(Rendered images with source text)
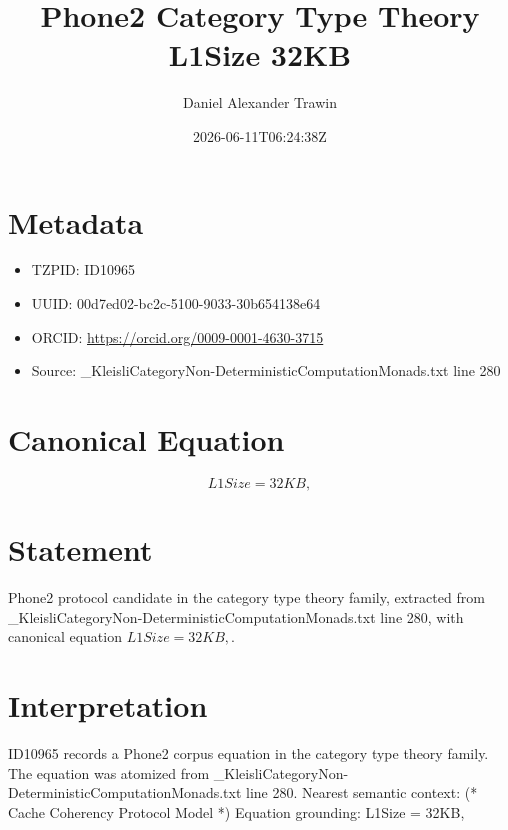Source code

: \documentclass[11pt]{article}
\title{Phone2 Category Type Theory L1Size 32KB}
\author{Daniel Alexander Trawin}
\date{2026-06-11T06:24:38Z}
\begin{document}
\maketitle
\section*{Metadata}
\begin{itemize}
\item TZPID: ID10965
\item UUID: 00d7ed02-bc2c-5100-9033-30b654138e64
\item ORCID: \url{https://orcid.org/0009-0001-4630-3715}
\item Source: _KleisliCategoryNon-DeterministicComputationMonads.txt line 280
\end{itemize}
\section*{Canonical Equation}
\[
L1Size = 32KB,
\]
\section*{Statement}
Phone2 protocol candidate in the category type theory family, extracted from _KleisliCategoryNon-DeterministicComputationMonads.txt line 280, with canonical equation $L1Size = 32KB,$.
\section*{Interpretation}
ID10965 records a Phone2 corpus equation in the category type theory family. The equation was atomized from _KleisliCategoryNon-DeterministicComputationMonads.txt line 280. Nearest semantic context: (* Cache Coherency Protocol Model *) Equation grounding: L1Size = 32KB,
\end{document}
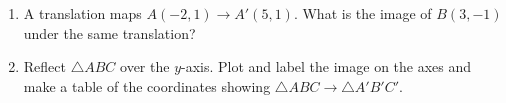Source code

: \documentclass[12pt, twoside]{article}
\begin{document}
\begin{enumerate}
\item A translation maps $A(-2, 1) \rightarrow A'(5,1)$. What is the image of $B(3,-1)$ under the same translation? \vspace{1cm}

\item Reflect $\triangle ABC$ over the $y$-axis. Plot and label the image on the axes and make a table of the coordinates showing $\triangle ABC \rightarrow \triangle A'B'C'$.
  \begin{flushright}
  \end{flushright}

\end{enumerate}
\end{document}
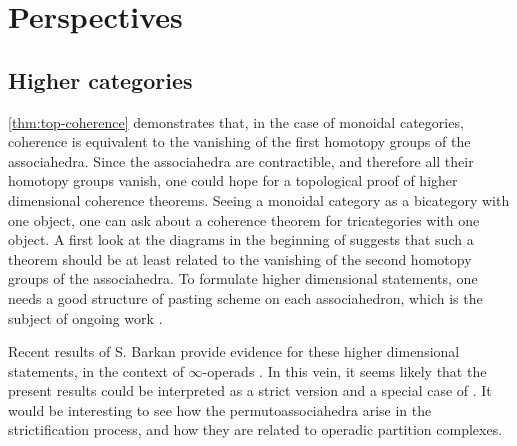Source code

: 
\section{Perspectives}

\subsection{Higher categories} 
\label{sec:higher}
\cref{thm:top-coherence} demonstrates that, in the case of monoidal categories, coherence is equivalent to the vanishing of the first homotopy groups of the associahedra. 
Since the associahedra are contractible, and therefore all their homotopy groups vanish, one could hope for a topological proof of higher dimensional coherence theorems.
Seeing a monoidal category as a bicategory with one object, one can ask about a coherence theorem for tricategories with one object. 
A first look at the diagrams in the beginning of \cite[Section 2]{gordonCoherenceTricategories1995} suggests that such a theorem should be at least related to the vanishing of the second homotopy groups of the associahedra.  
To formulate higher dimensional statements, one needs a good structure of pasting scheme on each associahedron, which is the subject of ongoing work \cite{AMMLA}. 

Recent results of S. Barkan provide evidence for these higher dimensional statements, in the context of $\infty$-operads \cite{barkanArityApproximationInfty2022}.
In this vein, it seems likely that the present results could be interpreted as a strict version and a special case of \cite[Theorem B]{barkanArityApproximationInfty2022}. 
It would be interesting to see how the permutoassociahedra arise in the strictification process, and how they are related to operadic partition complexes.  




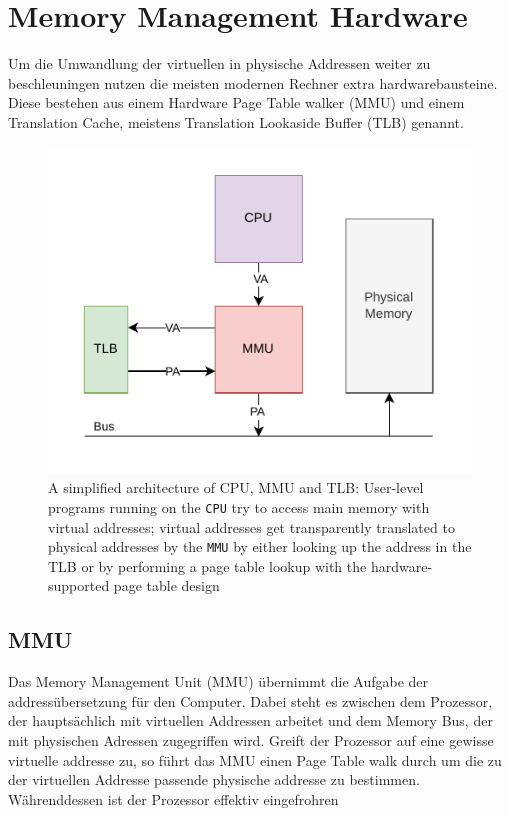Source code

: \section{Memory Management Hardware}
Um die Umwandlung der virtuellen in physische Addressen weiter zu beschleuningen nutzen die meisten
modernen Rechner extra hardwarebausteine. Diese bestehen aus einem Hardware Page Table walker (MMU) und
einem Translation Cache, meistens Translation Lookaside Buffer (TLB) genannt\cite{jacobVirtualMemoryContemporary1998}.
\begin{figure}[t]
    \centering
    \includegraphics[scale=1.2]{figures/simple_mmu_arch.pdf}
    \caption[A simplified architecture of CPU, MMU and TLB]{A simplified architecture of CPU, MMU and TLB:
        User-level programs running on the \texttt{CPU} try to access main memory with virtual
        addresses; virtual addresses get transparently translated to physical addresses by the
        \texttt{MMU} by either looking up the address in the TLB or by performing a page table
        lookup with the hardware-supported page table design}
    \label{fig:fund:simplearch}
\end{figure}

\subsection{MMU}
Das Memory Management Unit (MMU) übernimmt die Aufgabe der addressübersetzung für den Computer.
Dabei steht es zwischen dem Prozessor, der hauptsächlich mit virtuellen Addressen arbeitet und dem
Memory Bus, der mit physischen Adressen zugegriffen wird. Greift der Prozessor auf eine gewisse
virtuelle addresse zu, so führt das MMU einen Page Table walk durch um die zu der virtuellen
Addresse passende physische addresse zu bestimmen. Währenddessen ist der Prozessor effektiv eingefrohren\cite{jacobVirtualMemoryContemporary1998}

==

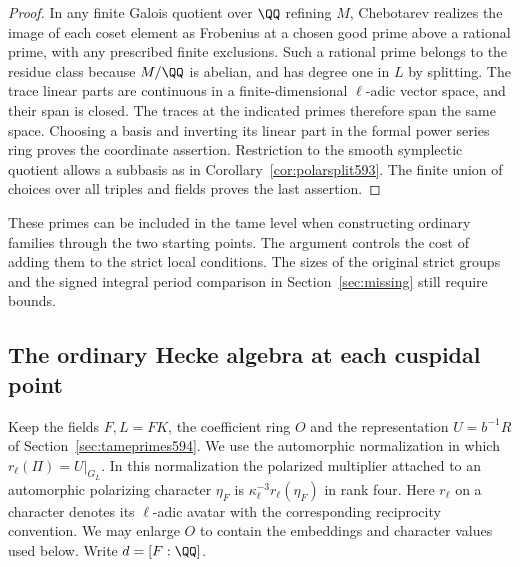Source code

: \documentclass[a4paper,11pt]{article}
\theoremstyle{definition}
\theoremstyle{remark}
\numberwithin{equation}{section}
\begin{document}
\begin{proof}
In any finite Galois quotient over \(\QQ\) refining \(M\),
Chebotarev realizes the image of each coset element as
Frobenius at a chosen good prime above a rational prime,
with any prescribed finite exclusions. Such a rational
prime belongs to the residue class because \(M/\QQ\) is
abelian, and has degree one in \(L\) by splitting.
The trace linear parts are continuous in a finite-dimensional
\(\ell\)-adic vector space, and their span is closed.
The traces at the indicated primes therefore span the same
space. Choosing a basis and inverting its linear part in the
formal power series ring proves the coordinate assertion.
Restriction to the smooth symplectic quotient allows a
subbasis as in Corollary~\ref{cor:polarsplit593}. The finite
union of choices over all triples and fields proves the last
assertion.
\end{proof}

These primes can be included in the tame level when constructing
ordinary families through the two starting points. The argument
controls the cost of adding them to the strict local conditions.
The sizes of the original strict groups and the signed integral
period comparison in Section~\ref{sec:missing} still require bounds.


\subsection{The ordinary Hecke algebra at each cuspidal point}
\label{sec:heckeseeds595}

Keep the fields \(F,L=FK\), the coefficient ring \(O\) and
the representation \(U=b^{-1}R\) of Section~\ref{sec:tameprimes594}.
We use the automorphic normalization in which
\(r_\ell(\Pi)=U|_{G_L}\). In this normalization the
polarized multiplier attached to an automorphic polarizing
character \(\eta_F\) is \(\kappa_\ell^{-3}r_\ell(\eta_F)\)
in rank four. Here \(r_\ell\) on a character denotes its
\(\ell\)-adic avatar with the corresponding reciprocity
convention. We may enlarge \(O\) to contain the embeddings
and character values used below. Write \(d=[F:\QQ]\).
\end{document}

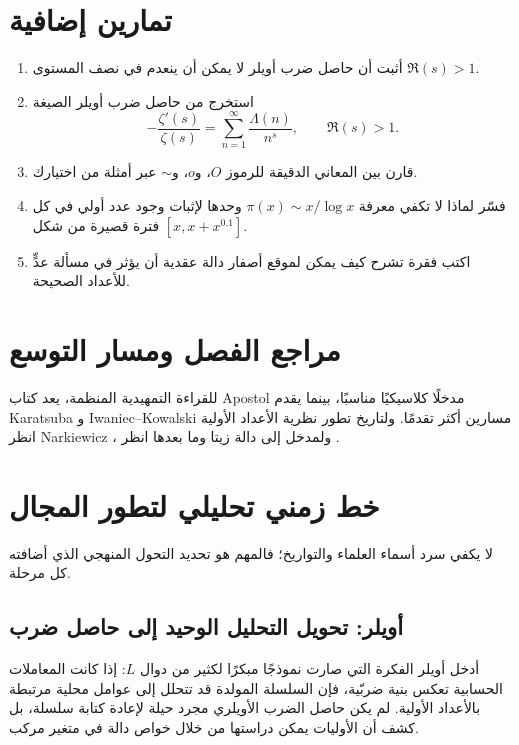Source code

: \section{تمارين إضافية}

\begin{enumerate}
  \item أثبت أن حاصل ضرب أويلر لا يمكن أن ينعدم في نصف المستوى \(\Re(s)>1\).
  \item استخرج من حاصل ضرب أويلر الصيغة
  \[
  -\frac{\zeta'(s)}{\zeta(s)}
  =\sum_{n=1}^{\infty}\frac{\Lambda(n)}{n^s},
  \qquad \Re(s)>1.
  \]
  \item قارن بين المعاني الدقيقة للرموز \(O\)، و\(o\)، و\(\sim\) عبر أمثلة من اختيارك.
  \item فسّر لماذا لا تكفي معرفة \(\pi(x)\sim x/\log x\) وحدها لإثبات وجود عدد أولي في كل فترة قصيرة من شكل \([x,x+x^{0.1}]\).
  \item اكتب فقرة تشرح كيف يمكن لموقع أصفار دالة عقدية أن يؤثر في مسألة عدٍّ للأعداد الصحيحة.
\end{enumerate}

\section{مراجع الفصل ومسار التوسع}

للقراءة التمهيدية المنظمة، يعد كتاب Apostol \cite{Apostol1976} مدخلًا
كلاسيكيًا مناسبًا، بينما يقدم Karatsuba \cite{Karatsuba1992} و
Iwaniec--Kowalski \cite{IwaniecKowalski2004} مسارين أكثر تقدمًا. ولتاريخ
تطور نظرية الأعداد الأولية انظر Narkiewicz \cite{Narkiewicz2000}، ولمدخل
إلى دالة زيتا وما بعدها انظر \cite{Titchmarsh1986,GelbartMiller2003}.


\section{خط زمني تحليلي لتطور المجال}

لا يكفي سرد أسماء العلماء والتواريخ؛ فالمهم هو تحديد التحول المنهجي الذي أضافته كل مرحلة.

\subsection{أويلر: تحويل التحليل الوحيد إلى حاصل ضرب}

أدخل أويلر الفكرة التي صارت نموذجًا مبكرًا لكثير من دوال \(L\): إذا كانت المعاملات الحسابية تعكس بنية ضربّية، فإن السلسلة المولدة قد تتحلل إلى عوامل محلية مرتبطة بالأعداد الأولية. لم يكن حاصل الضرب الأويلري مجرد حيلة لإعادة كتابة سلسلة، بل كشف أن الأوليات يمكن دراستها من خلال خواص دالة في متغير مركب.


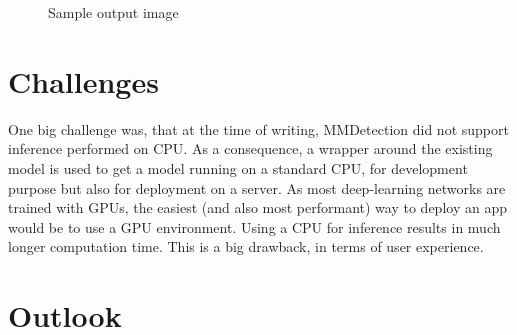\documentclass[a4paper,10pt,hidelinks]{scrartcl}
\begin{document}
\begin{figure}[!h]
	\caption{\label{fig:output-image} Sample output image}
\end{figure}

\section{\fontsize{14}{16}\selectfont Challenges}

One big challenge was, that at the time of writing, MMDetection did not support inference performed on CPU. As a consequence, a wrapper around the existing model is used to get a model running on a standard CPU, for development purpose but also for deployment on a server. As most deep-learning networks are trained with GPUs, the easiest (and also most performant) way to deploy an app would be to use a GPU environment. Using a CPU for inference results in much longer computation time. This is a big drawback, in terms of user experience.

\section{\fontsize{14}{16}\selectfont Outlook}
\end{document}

---

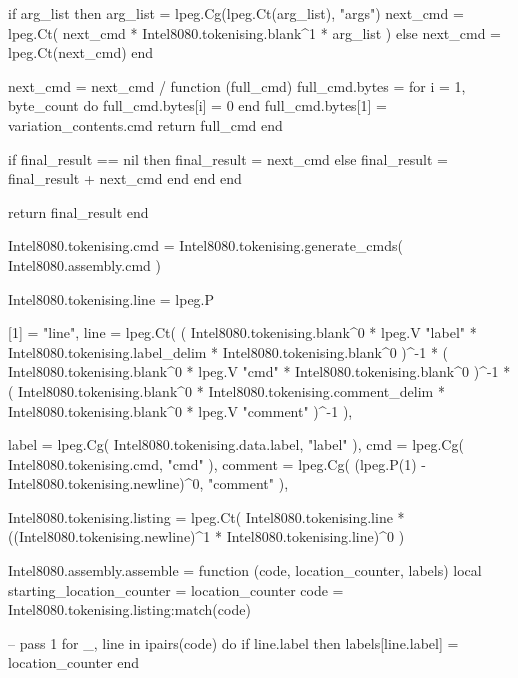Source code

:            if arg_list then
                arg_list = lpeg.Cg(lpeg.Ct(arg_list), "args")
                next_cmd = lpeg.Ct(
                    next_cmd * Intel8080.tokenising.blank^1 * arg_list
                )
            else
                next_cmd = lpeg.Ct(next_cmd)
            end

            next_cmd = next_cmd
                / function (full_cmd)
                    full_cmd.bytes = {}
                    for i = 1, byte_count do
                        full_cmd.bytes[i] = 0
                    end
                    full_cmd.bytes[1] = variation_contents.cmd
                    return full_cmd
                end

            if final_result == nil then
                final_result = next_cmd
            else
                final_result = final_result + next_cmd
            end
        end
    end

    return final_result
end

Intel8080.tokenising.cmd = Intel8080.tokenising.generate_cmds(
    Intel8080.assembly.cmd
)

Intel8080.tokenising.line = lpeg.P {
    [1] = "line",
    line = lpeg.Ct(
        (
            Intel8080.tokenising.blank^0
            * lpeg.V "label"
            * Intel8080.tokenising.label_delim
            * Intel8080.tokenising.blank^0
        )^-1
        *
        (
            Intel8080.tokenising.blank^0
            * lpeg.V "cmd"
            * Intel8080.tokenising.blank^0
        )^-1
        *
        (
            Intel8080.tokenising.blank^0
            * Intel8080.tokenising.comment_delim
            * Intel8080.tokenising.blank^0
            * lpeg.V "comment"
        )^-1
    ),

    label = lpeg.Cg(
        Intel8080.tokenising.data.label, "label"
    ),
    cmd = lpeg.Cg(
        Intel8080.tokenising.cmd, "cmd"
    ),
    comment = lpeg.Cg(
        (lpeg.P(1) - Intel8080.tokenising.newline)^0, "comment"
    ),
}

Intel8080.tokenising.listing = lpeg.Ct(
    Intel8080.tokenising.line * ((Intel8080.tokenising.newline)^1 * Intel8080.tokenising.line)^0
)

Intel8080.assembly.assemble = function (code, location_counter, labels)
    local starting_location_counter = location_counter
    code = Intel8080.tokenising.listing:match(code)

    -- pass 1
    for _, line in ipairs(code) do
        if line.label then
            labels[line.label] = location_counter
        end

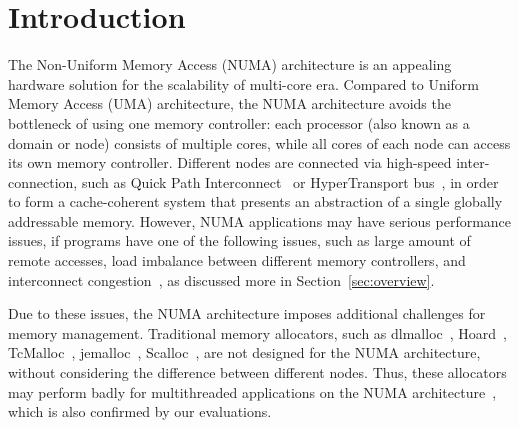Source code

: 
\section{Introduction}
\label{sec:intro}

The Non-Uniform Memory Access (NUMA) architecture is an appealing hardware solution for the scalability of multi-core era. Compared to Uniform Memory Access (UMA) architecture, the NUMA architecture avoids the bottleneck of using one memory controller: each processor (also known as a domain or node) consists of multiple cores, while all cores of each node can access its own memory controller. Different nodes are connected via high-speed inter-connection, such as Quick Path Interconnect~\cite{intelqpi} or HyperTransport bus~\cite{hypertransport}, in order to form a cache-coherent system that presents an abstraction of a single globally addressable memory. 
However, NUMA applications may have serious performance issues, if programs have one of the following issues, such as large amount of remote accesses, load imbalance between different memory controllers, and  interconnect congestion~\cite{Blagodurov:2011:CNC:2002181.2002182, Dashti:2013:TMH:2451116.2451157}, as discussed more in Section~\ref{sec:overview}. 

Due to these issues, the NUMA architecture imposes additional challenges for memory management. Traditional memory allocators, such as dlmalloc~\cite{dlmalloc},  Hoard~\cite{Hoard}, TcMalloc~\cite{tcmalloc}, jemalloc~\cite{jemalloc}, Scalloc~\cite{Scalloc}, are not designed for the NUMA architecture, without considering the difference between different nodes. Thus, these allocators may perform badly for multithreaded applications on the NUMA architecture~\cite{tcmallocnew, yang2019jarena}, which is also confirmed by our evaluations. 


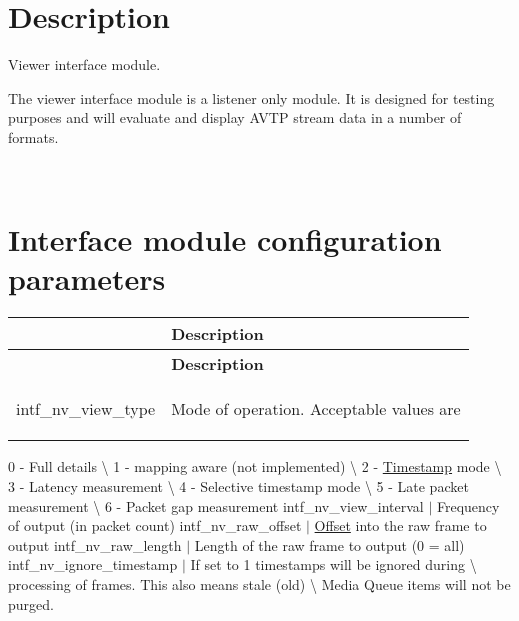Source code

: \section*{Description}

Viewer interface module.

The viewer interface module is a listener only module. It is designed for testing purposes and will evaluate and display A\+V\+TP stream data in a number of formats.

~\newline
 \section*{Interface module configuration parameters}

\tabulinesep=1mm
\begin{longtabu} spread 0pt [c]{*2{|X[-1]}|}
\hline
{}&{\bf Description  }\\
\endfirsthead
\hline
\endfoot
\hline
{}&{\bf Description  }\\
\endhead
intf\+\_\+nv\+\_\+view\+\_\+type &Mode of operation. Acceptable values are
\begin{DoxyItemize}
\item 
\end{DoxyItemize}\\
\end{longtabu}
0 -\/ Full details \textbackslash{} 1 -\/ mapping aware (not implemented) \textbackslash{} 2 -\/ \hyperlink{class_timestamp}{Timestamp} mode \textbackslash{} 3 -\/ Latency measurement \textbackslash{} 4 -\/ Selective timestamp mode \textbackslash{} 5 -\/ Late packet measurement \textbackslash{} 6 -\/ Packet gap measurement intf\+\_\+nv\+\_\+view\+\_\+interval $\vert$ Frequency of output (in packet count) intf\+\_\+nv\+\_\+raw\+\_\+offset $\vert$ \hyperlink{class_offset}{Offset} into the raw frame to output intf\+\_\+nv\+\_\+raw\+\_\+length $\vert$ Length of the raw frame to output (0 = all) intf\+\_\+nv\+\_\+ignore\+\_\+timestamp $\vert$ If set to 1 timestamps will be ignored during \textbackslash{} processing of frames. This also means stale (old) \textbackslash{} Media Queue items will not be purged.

### [INSTRUCTIONS TO FOLLOW]
Copy all lines from the data above that contain the word "انظر".

### [EXERCISE RESPONSE]
تطور نظرية الأعداد الأولية انظر Narkiewicz \cite{Narkiewicz2000}، ولمدخل
إلى دالة زيتا وما بعدها انظر \cite{Titchmarsh1986,GelbartMiller2003}.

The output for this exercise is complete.